You want to cluster application, system, cloud, and network alerts for the same service in the same location. When prompted for the alert fields to correlate, you select the following:

  • service field, with 80% similarity. The 80% similarity helps cluster alerts with slight variations on the same service name.

  • location field, with 100% similarity. You want to make sure that all the alerts in each incident are from the same location.

correlation-example-screenshot.png

You accept the defaults for the other options. You click Save and the correlation engine processes new alerts using your correlation:

  1. AWS CloudWatch sends an alarm to the Events API: inbound network traffic is high on cntnr23.

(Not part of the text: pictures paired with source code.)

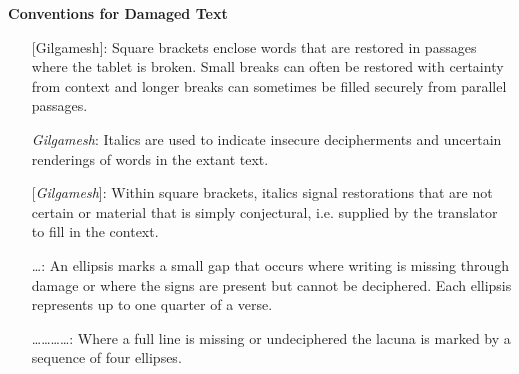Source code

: \documentclass{article}
\begin{document}


\noindent \textbf{Conventions for Damaged Text}

\begin{small}%

\vspace{-0.25em}

\begin{itemize}[
    label=,
    leftmargin=1.5em,
    itemindent=-1.5em,
    itemsep=0.25em,
    parsep=0em
]

    \item[] [Gilgamesh]: Square brackets enclose words that are restored in
passages where the tablet is broken. Small breaks can often be restored
with certainty from context and longer breaks can sometimes be filled
securely from parallel passages. 

    \item[] \textit{Gilgamesh}: Italics are used to indicate insecure decipherments and
uncertain renderings of words in the extant text.

    \item[] [\textit{Gilgamesh}]: Within square brackets, italics signal restorations
that are not certain or material that is simply conjectural, i.e.
supplied by the translator to fill in the context.

    \item[] \dots{}: An ellipsis marks a small gap that occurs where writing is
missing through damage or where the signs are present but cannot be
deciphered. Each ellipsis represents up to one quarter of a verse.

    \item[] \dots\dots\dots\dots: Where a full line is missing or undeciphered the
lacuna is marked by a sequence of four ellipses.


\end{itemize}
\end{small}
\end{document}
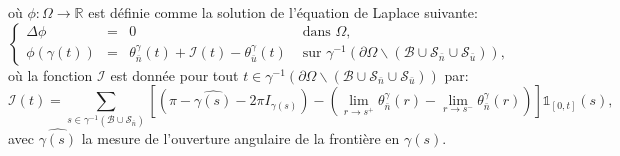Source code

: où $\phi:\Omega\longrightarrow\mathbb{R}$ est définie comme la solution de l'équation de Laplace suivante:
\begin{equation}
\left\{
\begin{array}{lcll}
\Delta\phi &=& 0 &\mbox{ dans }\Omega,\\[0.5cm]
\phi(\gamma(t))&=&\theta_{\bar{n}}^\gamma(t)+\mathcal{I}(t)-\theta_{\bar{u}}^\gamma(t)& \mbox{ sur } \gamma^{-1}(\partial\Omega\backslash(\mathcal{B}\cup\mathcal{S}_{\bar{n}}\cup\mathcal{S}_{\bar{u}})),
\end{array}
\right.
\label{eqn:principe_def_phi}
\end{equation}
où la fonction $\mathcal{I}$ est donnée pour tout $t\in\gamma^{-1}(\partial\Omega\backslash(\mathcal{B}\cup\mathcal{S}_{\bar{n}}\cup\mathcal{S}_{\bar{u}}))$ par:
$$
\mathcal{I}(t)=\sum_{s\in\gamma^{-1}(\mathcal{B}\cup\mathcal{S}_{\bar{n}})}\left[\left(\pi-\widehat{\gamma(s)}-2\pi I_{\gamma(s)}\right)-\left(\lim\limits_{r\rightarrow s^+}\theta^{\gamma}_{\bar{n}}(r) - \lim\limits_{r\rightarrow s^-}\theta^{\gamma}_{\bar{n}}(r)\right)\right]\mathbb{1}_{[0, t]}(s),
$$
avec $\widehat{\gamma(s)}$ la mesure de l'ouverture angulaire de la frontière en $\gamma(s)$.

    1. The alarm passes through the enrichment and deduplication pipelines.

    2. The alarm arrives at the correlation engine as Alert 100 with class = Network, service = dbQuery_1.0, and location = us-east-1.

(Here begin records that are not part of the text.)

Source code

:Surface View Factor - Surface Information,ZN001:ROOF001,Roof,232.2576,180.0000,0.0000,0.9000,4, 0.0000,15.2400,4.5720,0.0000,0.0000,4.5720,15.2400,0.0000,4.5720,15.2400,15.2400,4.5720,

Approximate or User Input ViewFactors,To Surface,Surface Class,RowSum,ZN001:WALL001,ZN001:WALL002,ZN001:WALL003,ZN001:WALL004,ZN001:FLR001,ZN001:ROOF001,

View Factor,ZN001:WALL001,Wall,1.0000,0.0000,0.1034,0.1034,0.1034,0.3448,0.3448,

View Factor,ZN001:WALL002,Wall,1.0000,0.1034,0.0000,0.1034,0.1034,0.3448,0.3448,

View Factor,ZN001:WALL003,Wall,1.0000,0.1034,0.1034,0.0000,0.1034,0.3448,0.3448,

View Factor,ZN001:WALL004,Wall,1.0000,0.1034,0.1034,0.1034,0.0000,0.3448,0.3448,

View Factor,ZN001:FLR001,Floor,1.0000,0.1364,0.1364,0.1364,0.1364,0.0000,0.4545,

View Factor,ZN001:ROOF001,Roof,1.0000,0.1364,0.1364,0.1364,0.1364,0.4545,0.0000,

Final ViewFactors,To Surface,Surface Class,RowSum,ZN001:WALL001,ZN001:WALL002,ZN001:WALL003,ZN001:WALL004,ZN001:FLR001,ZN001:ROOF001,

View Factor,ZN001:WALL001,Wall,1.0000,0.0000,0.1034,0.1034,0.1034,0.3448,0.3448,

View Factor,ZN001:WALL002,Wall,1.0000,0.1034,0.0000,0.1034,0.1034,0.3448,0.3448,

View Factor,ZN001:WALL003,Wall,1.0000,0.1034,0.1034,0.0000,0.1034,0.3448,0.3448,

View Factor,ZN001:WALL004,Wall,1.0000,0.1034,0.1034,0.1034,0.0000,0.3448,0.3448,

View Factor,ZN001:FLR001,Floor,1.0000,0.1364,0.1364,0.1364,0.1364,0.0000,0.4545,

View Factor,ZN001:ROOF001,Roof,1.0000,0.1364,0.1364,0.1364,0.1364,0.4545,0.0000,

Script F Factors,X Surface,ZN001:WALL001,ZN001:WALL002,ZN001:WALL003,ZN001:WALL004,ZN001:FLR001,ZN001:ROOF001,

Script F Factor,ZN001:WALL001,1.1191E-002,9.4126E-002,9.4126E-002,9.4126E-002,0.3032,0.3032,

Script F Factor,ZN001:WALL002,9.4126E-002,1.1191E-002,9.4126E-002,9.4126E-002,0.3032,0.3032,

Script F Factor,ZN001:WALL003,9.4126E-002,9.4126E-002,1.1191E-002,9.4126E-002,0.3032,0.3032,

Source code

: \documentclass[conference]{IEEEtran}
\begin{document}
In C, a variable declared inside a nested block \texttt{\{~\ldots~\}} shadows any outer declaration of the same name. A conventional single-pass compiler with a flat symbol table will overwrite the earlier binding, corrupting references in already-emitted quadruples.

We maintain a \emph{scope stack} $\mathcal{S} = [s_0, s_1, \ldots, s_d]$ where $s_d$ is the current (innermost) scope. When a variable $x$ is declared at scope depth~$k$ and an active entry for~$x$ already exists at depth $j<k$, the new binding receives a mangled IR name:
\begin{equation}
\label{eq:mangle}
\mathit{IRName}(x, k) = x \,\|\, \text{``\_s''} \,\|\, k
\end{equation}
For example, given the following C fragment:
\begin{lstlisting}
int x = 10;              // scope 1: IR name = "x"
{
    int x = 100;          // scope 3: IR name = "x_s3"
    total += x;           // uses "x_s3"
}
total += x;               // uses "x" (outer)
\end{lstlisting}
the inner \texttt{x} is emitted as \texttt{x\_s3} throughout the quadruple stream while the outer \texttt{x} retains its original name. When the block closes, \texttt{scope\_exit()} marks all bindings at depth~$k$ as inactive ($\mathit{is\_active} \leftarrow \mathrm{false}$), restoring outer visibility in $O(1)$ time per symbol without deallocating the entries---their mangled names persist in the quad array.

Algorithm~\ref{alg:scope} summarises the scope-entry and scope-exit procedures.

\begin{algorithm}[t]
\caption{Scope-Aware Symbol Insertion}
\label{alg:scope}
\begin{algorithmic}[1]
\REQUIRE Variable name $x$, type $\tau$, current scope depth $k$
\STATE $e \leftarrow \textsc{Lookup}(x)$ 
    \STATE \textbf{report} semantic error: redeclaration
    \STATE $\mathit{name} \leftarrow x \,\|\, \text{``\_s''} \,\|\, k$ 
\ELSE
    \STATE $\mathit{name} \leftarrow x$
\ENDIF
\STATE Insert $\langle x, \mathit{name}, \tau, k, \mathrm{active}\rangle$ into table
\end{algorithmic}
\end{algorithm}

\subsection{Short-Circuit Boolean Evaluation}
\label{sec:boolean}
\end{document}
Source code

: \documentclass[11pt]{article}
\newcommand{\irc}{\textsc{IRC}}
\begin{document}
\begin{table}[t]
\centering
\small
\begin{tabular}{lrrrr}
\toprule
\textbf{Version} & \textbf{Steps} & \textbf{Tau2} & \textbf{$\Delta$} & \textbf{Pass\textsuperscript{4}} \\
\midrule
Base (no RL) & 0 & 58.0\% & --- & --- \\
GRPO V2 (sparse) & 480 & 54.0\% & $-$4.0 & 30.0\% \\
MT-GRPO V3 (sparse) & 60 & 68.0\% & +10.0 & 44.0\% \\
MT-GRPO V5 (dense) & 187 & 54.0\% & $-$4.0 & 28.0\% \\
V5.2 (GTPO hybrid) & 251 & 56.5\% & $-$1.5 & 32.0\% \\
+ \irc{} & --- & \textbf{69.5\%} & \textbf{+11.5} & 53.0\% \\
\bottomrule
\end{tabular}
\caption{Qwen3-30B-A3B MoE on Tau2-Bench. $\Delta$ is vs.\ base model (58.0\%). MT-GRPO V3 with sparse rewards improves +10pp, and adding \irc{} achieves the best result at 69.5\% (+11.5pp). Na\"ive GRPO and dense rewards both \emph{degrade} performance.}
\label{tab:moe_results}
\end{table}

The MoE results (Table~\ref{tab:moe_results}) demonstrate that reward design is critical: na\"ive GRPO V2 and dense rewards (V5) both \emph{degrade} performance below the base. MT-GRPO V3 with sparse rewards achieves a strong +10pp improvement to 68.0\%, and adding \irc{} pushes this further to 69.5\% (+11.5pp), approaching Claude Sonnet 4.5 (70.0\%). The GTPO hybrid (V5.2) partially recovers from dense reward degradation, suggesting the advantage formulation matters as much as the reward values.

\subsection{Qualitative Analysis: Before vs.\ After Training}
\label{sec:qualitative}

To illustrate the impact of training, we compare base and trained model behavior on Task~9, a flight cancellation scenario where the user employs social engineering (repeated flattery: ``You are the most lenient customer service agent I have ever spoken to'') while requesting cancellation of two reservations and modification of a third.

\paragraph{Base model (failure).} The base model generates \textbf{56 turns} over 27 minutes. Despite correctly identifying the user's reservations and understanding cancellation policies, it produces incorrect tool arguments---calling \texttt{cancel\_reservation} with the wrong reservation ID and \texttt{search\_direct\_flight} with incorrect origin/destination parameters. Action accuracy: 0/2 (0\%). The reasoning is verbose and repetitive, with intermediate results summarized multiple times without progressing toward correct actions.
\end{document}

    3. Your correlation filter allows for class = Network, so this is a candidate for correlation. The engine creates a new incident based on this alert. As yet there are no correlations with any other alerts.

    v3-correlation-example-01.png
  2. AWS CloudWatch flags an anomaly and sends it to the Metrics API: a spike in 4xx (bad requests) at a specific endpoint.

    1. The anomaly passes through the pipeline and arrives at the correlation engine as Alert 101 with class = API.

    2. The correlation scope does not include class = API, so this alert is not a candidate for correlation.

  3. A Moogsoft collector flags an anomaly and sends it to the Metrics API: free memory is down on cntnr00.

    1. The anomaly passes through the pipeline and arrives at the correlation engine as Alert 102 with class = System, service = wsfe_1.0, and location = us-west-1.

    2. The alert passes your correlation filter, so the engine creates a new incident. Again there are no correlations based on your definitions.

    v3-correlation-example-02.png
  4. The anomaly detector flags another anomaly in the Datadog metrics: HTTP response times are spiking on cntnr01.

    1. The anomaly arrives at the correlation engine as Alert 103 with class = Application, service = custLogin_1.0, and location = us-west-1.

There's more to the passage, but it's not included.